- **WHAT YOU HAVE TO DO**:
The required output is a copy of each line in the material below that includes "versionProps".

- **GIVEN DATA**:

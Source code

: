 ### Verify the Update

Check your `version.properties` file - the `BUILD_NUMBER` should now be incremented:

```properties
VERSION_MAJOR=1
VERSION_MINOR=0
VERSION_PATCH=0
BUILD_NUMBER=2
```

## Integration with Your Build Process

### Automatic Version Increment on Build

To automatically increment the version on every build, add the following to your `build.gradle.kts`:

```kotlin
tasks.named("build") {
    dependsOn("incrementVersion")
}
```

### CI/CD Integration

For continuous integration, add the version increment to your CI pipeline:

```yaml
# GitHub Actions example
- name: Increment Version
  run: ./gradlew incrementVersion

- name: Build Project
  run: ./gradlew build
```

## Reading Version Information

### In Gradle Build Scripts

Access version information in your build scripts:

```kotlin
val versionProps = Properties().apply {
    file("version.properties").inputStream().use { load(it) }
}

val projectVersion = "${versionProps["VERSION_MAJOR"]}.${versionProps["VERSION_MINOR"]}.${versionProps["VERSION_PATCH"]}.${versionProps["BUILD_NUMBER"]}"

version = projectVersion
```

- **WRITTEN ANSWER**:
val versionProps = Properties().apply {
val projectVersion = "${versionProps["VERSION_MAJOR"]}.${versionProps["VERSION_MINOR"]}.${versionProps["VERSION_PATCH"]}.${versionProps["BUILD_NUMBER"]}"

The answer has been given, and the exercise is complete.